How will the proposed changes impact your IHT liability?
The main changes announced in the Budget caps the relief on combined agricultural and business property to £1 million. For the value of the assets that exceed this, only 50% relief will be available.
If a married couple have simple Wills passing all of their property to the other, on the death of the second spouse, there will now be a IHT bill. This can be illustrated by the following working example:
The position pre-April 2026
If a married couple have assets that amount to £3 million, with APR available for £2 million, with BPR available for £1 million, upon the death of each spouse, the IHT bill on death will zero.

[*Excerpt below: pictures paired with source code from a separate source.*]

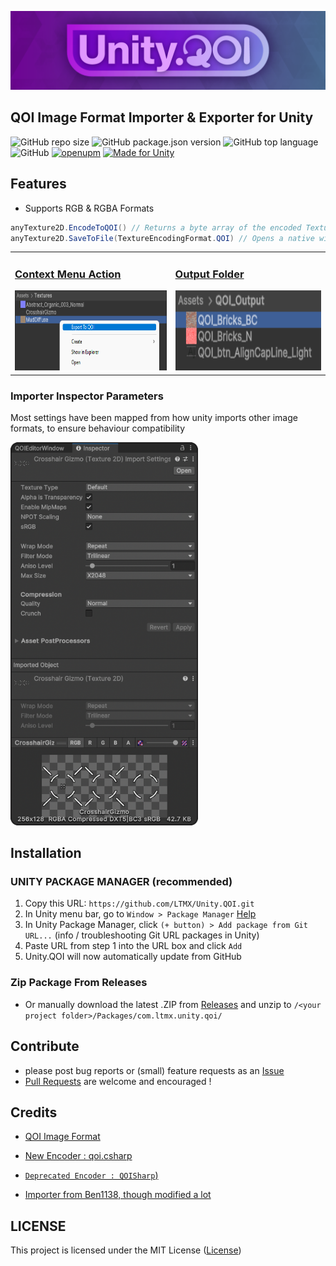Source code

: ![Unity.QOI Logo](https://github.com/LTMX/Unity.QOI/blob/main/.branding/LTMX_Unity_QOI_Github_Banner_Thin.png)
 
## QOI Image Format Importer & Exporter for Unity
![GitHub repo size](https://img.shields.io/github/repo-size/LTMX/Unity.QOI?style=for-the-badge)
![GitHub package.json version](https://img.shields.io/github/package-json/v/LTMX/Unity.QOI?style=for-the-badge&color=blueviolet)
![GitHub top language](https://img.shields.io/github/languages/top/LTMX/Unity.QOI?style=for-the-badge&color=success)
![GitHub](https://img.shields.io/github/license/LTMX/Unity.QOI?style=for-the-badge)
[![openupm](https://img.shields.io/npm/v/com.ltmx.unity.qoi?style=for-the-badge&label=openupm&registry_uri=https://package.openupm.com)](https://openupm.com/packages/com.ltmx.unity.qoi/)
[![Made for Unity](https://img.shields.io/badge/Made%20for-Unity-57b9d3.svg?style=for-the-badge&logo=unity&color=blueviolet)](https://unity3d.com)

<!--
<br>
<img align="left" src="https://raw.githubusercontent.com/LTMX/Banners-And-Buttons/main/Support%20Me%20Kofi%20Banner%20Shader%20Graph%20Mastery.png" width="140px"/>
<br>
-->

## Features

- Supports RGB & RGBA Formats
```csharp
anyTexture2D.EncodeToQOI() // Returns a byte array of the encoded Texture2D
anyTexture2D.SaveToFile(TextureEncodingFormat.QOI) // Opens a native window to save your file
```

<table>
    <tr>
      <td>
        <a href="selftitled.html">
          <div class="imgWrap floatleft">
            <h3>Context Menu Action</h3>
            <img src="https://raw.githubusercontent.com/LTMX/Unity.QOI/main/.documentation/QOI%20Context%20Menu.png" height="128">
          </div>
        </a>
      </td>
      <td>
        <a href="12x5.html">
          <div class="imgWrap floatleft">
            <h3>Output Folder</h3>
            <img src="https://raw.githubusercontent.com/LTMX/Unity.QOI/main/.documentation/Qoi%20Output%20Folder.png" height="128">
          </div>
        </a>
      </td>
    </tr>
  </table>


### Importer Inspector Parameters
Most settings have been mapped from how unity imports other image formats, to ensure behaviour compatibility

<img width="300" src="https://raw.githubusercontent.com/LTMX/Unity.QOI/main/.documentation/LTMX%20Unity%20Qoi%20Importer%20Editor%20Inspector.png">


<!--
### Editor Window

<img height="170" src=".documentation/Qoi%20Editor%20Window.png">
<img height="170" src=".documentation/Find%20Qoi%20Editor%20Window.png">
-->
    
## Installation
### UNITY PACKAGE MANAGER (recommended)
1. Copy this URL: ``https://github.com/LTMX/Unity.QOI.git``
2. In Unity menu bar, go to ``Window > Package Manager`` [Help](https://docs.unity3d.com/Manual/Packages.html)
3. In Unity Package Manager, click ``(+ button) > Add package from Git URL...`` (info / troubleshooting Git URL packages in Unity)
4. Paste URL from step 1 into the URL box and click ``Add``
5. Unity.QOI will now automatically update from GitHub
### Zip Package From Releases
- Or manually download the latest .ZIP from [Releases](https://https://github.com/LTMX/Unity.QOI/releases)
    and unzip to `/<your project folder>/Packages/com.ltmx.unity.qoi/`


## Contribute
- please post bug reports or (small) feature requests as an [Issue](https://github.com/LTMX/Unity.QOI/issues)
- [Pull Requests](https://github.com/LTMX/Unity.QOI/pulls) are welcome and encouraged !

## Credits
- [QOI Image Format](https://github.com/phoboslab/qoi)
- [New Encoder : qoi.csharp](https://github.com/kroppt/qoi.csharp)
- [`Deprecated Encoder : QOISharp`)](https://github.com/alanmcgovern/QoiSharp)

- <a href="https://github.com/Ben1138/unity-qoi">Importer from Ben1138, though modified a lot</a>

## LICENSE
<p>This project is licensed under the MIT License (<a href="LICENSE">License</a>)</p>
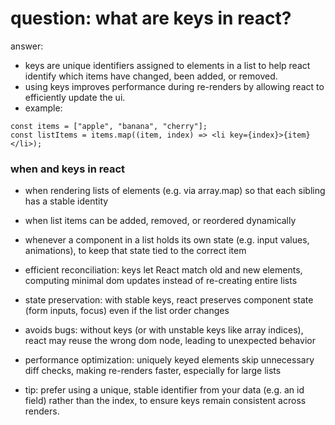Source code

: # question: what are keys in react?

answer:

- keys are unique identifiers assigned to elements in a list to help react identify which items have changed, been added, or removed.
- using keys improves performance during re-renders by allowing react to efficiently update the ui.
- example:

```code
const items = ["apple", "banana", "cherry"];
const listItems = items.map((item, index) => <li key={index}>{item}  </li>);
```

### when and keys in react

- when rendering lists of elements (e.g. via array.map) so that each sibling has a stable identity
- when list items can be added, removed, or reordered dynamically

- whenever a component in a list holds its own state (e.g. input values, animations), to keep that state tied to the correct item

- efficient reconciliation: keys let React match old and new elements, computing minimal dom updates instead of re-creating entire lists

- state preservation: with stable keys, react preserves component state (form inputs, focus) even if the list order changes

- avoids bugs: without keys (or with unstable keys like array indices), react may reuse the wrong dom node, leading to unexpected behavior

- performance optimization: uniquely keyed elements skip unnecessary diff checks, making re-renders faster, especially for large lists

- tip: prefer using a unique, stable identifier from your data (e.g. an id field) rather than the index, to ensure keys remain consistent across renders.
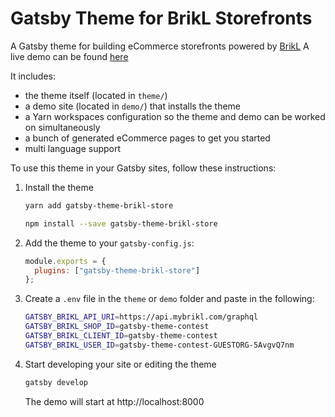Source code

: # Gatsby Theme for BrikL Storefronts

A Gatsby theme for building eCommerce storefronts powered by [BrikL](https://www.brikl.io "BrikL")
A live demo can be found [here](https://gatsby-theme-brikl-demo.netlify.com "demo")

It includes:

- the theme itself (located in `theme/`)
- a demo site (located in `demo/`) that installs the theme
- a Yarn workspaces configuration so the theme and demo can be worked on simultaneously
- a bunch of generated eCommerce pages to get you started
- multi language support

To use this theme in your Gatsby sites, follow these instructions:

1.  Install the theme

    ```sh
    yarn add gatsby-theme-brikl-store
    ```

    ```sh
    npm install --save gatsby-theme-brikl-store
    ```

2.  Add the theme to your `gatsby-config.js`:

    ```js
    module.exports = {
      plugins: ["gatsby-theme-brikl-store"]
    };
    ```

3.  Create a `.env` file in the `theme` or `demo` folder and paste in the following:

    ```sh
    GATSBY_BRIKL_API_URI=https://api.mybrikl.com/graphql
    GATSBY_BRIKL_SHOP_ID=gatsby-theme-contest
    GATSBY_BRIKL_CLIENT_ID=gatsby-theme-contest
    GATSBY_BRIKL_USER_ID=gatsby-theme-contest-GUESTORG-5AvgvQ7nm
    ```

4.  Start developing your site or editing the theme

    ```sh
    gatsby develop
    ```

    The demo will start at http://localhost:8000
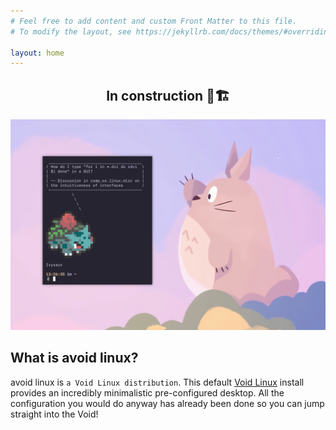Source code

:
 ```yaml
---
# Feel free to add content and custom Front Matter to this file.
# To modify the layout, see https://jekyllrb.com/docs/themes/#overriding-theme-defaults

layout: home
---
```


<div align='center'>
<h2>In construction 👷🏗️</h2>
</div>

![preview_image](/assets/img/screen2.png)

## What is avoid linux?

avoid linux is `a Void Linux distribution`. This default [Void Linux](https://voidlinux.org) install provides an incredibly minimalistic pre-configured desktop. All the configuration you would do anyway has already been done so you can jump straight into the Void!

<!-- ## Modular and modern

Faenrir (name not final) is a small student project to learn and have fun. It basically is a pre-riced Void Linux distro (x86_64 glibc) that tries to follow the [UNIX philosophy](https://en.wikipedia.org/wiki/Unix_philosophy) and provide students with all they'll need.

## Free as in freedom

New to [GNU/Linux](https://www.gnu.org/philosophy/philosophy.html)? Check out these great articles about [Microsoft](https://www.gnu.org/proprietary/malware-microsoft.en.html), [Apple](https://www.gnu.org/proprietary/malware-apple.html#content) and [Google](https://www.gnu.org/proprietary/malware-google.html#content).

Faenrir ships only with Free Software and all build tools are publicly available.

## Aesthetic

The desktop system is carefully designed for usability, it's both a joy to look at and to use it!

## No bloat & ready to kick ass

Life's better without bloat, Faenrir has a strict no-bloat-policy. But that does not mean you'll have to do without anything. Faenrir is designed to give better defaults than many other distros and is ready for anything you'll need.

## A great teacher

GNU/Linux can be difficult for beginners, but many popular GNU/Linux distributions already make it as easy and simple as Windows.

Faenrir takes a bold approach, in some ways it will force you to learn how the system actually works. But don't be afraid! The [docs](https://docs.faenrir.com) are here to help & guide you through it all.

What's in it for you? You will learn things that many distros hide from it's users in fear that it might be 'too complicated', that knowledge will help you with any other GNU/Linux or UNIX-like operating system and greatly improve your every day computing for the rest of your life.

> "If you give a man a fish he is hungry again in an hour. If you teach him to catch a fish you do him a good turn."

You can also always ask for help on our Matrix Channel. -->

<!-- ## Portable configs

You can also install Faenrir's config with a simple script onto your existing Void setup or any other linux distro. -->
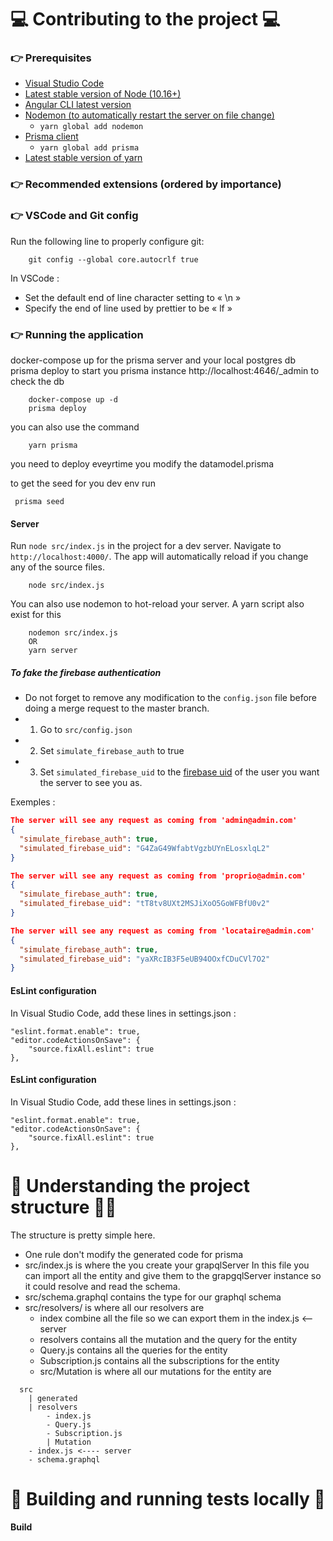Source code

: # 💻 Contributing to the project 💻
### 👉 Prerequisites 
- [Visual Studio Code](https://code.visualstudio.com/)
- [Latest stable version of Node (10.16+)](https://nodejs.org/en/)
- [Angular CLI latest version](https://angular.io/guide/setup-local)
- [Nodemon (to automatically restart the server on file change)](https://www.npmjs.com/package/nodemon)
  - `yarn global add nodemon`
- [Prisma client](https://www.npmjs.com/package/prisma)
  - `yarn global add prisma`
- [Latest stable version of yarn](https://legacy.yarnpkg.com/en/)

### 👉 Recommended extensions (ordered by importance)

### 👉 VSCode and Git config
Run the following line to properly configure git:
```shell
    git config --global core.autocrlf true
```

In VSCode :
- Set the default end of line character setting to « \n »
- Specify the end of line used by prettier to be « lf »

### 👉 Running the application

docker-compose up for the prisma server and your local postgres db
prisma deploy to start you prisma instance http://localhost:4646/_admin to check the db 

```shell
    docker-compose up -d 
    prisma deploy 
```
you can also use the command
```shell
    yarn prisma
```
you need to deploy eveyrtime you modify the datamodel.prisma

to get the seed for you dev env run
```
 prisma seed
```

#### Server 

Run `node src/index.js`  in the project for a dev server. Navigate to `http://localhost:4000/`. The app will automatically reload if you change any of the source files.

```shell
    node src/index.js
```
You can also use nodemon to hot-reload your server. A yarn script also exist for this
```shell
    nodemon src/index.js
    OR
    yarn server
```

##### To fake the firebase authentication
- Do not forget to remove any modification to the `config.json` file before doing a merge request to the master branch.
- 1. Go to `src/config.json`
- 2. Set `simulate_firebase_auth` to true
- 3. Set `simulated_firebase_uid` to the [firebase uid](https://console.firebase.google.com/u/0/project/roommate-93dcd/authentication/users) of the user you want the server to see you as.

Exemples :
```json
The server will see any request as coming from 'admin@admin.com'
{
  "simulate_firebase_auth": true,
  "simulated_firebase_uid": "G4ZaG49WfabtVgzbUYnELosxlqL2"
}
```
```json
The server will see any request as coming from 'proprio@admin.com'
{
  "simulate_firebase_auth": true,
  "simulated_firebase_uid": "tT8tv8UXt2MSJiXoO5GoWFBfU0v2"
}
```
```json
The server will see any request as coming from 'locataire@admin.com'
{
  "simulate_firebase_auth": true,
  "simulated_firebase_uid": "yaXRcIB3F5eUB94OOxfCDuCVl7O2"
}
```

#### EsLint configuration

In Visual Studio Code, add these lines in settings.json :

    "eslint.format.enable": true,
    "editor.codeActionsOnSave": {
        "source.fixAll.eslint": true
    },

#### EsLint configuration

In Visual Studio Code, add these lines in settings.json :

    "eslint.format.enable": true,
    "editor.codeActionsOnSave": {
        "source.fixAll.eslint": true
    },

# 📖 Understanding the project structure 🤔💡
The structure is pretty simple here. 
- One rule don't modify the generated code for prisma 
- src/index.js is where the you create your grapqlServer
  In this file you can import all the entity and give them to the grapgqlServer instance 
  so it could resolve and read the schema.
- src/schema.graphql contains the type for our graphql schema
- src/resolvers/ is where all our resolvers are
  - index combine all the file so we can export them in the index.js <-- server
  - resolvers contains all the mutation and the query for the entity
  - Query.js contains all the queries for the entity
  - Subscription.js contains all the subscriptions for the entity
  - src/Mutation is where all our mutations for the entity are
  
```shell
  src
    | generated
    | resolvers
        - index.js
        - Query.js
        - Subscription.js
        | Mutation
    - index.js <---- server
    - schema.graphql
```

# 🧪 Building and running tests locally 🧪
#### Build


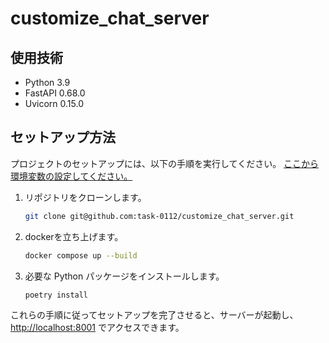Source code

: # customize_chat_server

## 使用技術

- Python 3.9
- FastAPI 0.68.0
- Uvicorn 0.15.0

## セットアップ方法

プロジェクトのセットアップには、以下の手順を実行してください。
[ここから環境変数の設定してください。](https://www.notion.so/5e5f29b171d94954867c3fd1fab4b754)

1. リポジトリをクローンします。

   ```bash
   git clone git@github.com:task-0112/customize_chat_server.git
   ```

1. dockerを立ち上げます。

   ```bash
   docker compose up --build
   ```

1. 必要な Python パッケージをインストールします。

   ```bash
   poetry install
   ```


これらの手順に従ってセットアップを完了させると、サーバーが起動し、 <http://localhost:8001> でアクセスできます。

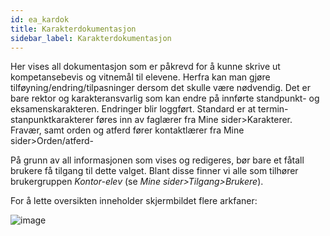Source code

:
 ```yaml
---
id: ea_kardok
title: Karakterdokumentasjon
sidebar_label: Karakterdokumentasjon
---
```

Her vises all dokumentasjon som er påkrevd for å kunne skrive ut kompetansebevis og vitnemål til elevene. Herfra kan man gjøre tilføyning/endring/tilpasninger dersom det skulle være nødvendig. Det er bare rektor og karakteransvarlig som kan endre på innførte standpunkt- og eksamenskarakteren. Endringer blir loggført.
Standard er at termin- stanpunktkarakterer føres inn av faglærer fra Mine sider>Karakterer. Fravær, samt orden og atferd fører kontaktlærer  fra Mine sider>Orden/atferd-

På grunn av all informasjonen som vises og redigeres, bør bare et
fåtall brukere få tilgang til dette valget. Blant disse finner vi alle som tilhører brukergruppen _Kontor-elev_ (se _Mine sider>Tilgang>Brukere_).

For å lette oversikten inneholder skjermbildet flere arkfaner:

![image](https://user-images.githubusercontent.com/80097133/122047327-4f325880-cde0-11eb-818c-eb9c8c82a767.png)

The position post April 2026
In the above example, if a married couple have mirror Wills that passes all assets to each other, on the death of the second spouse, this time there will be a IHT liability to consider. This can be illustrated by the following:
On the death of the second spouse:
Value of the assets: |
£3,000,000 |
LESS | |
The £1 million 100% combined APR/BPR: |
£1,000,000 |
TOTAL CHARGEABLE ESTATE |
£2,000,000 |
LESS | |
Standard Nil Rate Band and Transferred Nil Rate Band |
£650,000 |
TOTAL £1,350,000 |
The IHT will be charged at a rate of 20% (which is 50% of the usual IHT rate of 40%)
The total tax payable would therefore amount to £270,000.00
What should you therefore be thinking about when reviewing your Wills?
Depending on a couple’s circumstances (and wishes), there are simple ways to navigate these changes.
In the working example above, the married couple may consider gifting assets (that would qualify for APR/BPR) up to a value of £1 million to someone else, perhaps their children, in their Wills. This, in turn, will reduce the value of the estate that is left to the surviving spouse. After applying the relevant Nil Rate Bands, this will have a dramatic effect on the IHT bill.
Also, if, as in this example, the total of each or either of the couple’s estates would not exceed £2,000,000, then the Residence Nil Rate Bands could be applied on the death of the second to die – potentially adding £350,000 to the Nil Rate Bands available on the death of the second spouse.
A further consideration should be to think about effective lifetime planning of gifting assets, and not leaving all assets to be dealt with in Wills. By managing this effectively, the married couple could reduce their IHT liability even further.
Our upcoming Article “Lifetime transfers and Gifts” will explore this further.
Considering your Will on a regular basis is important, as changes in circumstances can change what you had originally intended, and cause you and your loved ones some difficulties.